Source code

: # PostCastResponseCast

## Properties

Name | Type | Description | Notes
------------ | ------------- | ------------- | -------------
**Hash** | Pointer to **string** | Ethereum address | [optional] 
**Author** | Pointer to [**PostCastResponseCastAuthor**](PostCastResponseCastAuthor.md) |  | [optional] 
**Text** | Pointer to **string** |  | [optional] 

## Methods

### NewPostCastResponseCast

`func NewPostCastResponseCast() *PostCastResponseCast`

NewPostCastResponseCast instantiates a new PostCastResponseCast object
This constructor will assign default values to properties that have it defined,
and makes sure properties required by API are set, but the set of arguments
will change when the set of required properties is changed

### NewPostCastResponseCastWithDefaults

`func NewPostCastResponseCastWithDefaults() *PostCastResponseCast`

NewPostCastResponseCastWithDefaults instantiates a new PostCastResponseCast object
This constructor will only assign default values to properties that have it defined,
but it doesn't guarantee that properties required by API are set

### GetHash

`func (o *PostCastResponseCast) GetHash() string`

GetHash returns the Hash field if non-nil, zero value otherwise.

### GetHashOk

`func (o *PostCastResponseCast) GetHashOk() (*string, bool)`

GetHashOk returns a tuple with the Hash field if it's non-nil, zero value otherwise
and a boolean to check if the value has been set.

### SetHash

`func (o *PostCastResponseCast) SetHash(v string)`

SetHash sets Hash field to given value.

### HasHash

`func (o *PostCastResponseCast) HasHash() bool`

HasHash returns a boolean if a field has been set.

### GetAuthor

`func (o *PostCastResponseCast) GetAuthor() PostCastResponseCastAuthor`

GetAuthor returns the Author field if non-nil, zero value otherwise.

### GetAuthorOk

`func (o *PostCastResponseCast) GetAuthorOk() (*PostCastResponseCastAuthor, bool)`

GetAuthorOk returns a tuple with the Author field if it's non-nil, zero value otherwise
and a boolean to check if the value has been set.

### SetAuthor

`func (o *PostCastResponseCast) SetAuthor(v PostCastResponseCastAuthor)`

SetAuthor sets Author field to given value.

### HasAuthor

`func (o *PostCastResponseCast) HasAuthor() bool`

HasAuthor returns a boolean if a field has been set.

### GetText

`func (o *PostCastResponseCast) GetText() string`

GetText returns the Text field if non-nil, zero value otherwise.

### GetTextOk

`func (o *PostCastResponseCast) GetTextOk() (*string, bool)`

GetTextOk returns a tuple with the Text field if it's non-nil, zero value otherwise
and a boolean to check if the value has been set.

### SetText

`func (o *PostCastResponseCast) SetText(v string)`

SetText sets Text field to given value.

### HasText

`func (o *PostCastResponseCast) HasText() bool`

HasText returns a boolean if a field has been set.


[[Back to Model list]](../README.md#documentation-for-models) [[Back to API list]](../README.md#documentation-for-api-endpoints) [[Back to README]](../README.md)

### Task prompt
Give back the data exactly.

### Result for this task
Source code

: # PostCastResponseCast

## Properties

Name | Type | Description | Notes
------------ | ------------- | ------------- | -------------
**Hash** | Pointer to **string** | Ethereum address | [optional] 
**Author** | Pointer to [**PostCastResponseCastAuthor**](PostCastResponseCastAuthor.md) |  | [optional] 
**Text** | Pointer to **string** |  | [optional] 

## Methods

### NewPostCastResponseCast

`func NewPostCastResponseCast() *PostCastResponseCast`

NewPostCastResponseCast instantiates a new PostCastResponseCast object
This constructor will assign default values to properties that have it defined,
and makes sure properties required by API are set, but the set of arguments
will change when the set of required properties is changed

### NewPostCastResponseCastWithDefaults

`func NewPostCastResponseCastWithDefaults() *PostCastResponseCast`

NewPostCastResponseCastWithDefaults instantiates a new PostCastResponseCast object
This constructor will only assign default values to properties that have it defined,
but it doesn't guarantee that properties required by API are set

### GetHash

`func (o *PostCastResponseCast) GetHash() string`

GetHash returns the Hash field if non-nil, zero value otherwise.

### GetHashOk

`func (o *PostCastResponseCast) GetHashOk() (*string, bool)`

GetHashOk returns a tuple with the Hash field if it's non-nil, zero value otherwise
and a boolean to check if the value has been set.

### SetHash

`func (o *PostCastResponseCast) SetHash(v string)`

SetHash sets Hash field to given value.

### HasHash

`func (o *PostCastResponseCast) HasHash() bool`

HasHash returns a boolean if a field has been set.

### GetAuthor

`func (o *PostCastResponseCast) GetAuthor() PostCastResponseCastAuthor`

GetAuthor returns the Author field if non-nil, zero value otherwise.

### GetAuthorOk

`func (o *PostCastResponseCast) GetAuthorOk() (*PostCastResponseCastAuthor, bool)`

GetAuthorOk returns a tuple with the Author field if it's non-nil, zero value otherwise
and a boolean to check if the value has been set.

### SetAuthor

`func (o *PostCastResponseCast) SetAuthor(v PostCastResponseCastAuthor)`

SetAuthor sets Author field to given value.

### HasAuthor

`func (o *PostCastResponseCast) HasAuthor() bool`

HasAuthor returns a boolean if a field has been set.

### GetText

`func (o *PostCastResponseCast) GetText() string`

GetText returns the Text field if non-nil, zero value otherwise.

### GetTextOk

`func (o *PostCastResponseCast) GetTextOk() (*string, bool)`

GetTextOk returns a tuple with the Text field if it's non-nil, zero value otherwise
and a boolean to check if the value has been set.

### SetText

`func (o *PostCastResponseCast) SetText(v string)`

SetText sets Text field to given value.

### HasText

`func (o *PostCastResponseCast) HasText() bool`

HasText returns a boolean if a field has been set.


[[Back to Model list]](../README.md#documentation-for-models) [[Back to API list]](../README.md#documentation-for-api-endpoints) [[Back to README]](../README.md)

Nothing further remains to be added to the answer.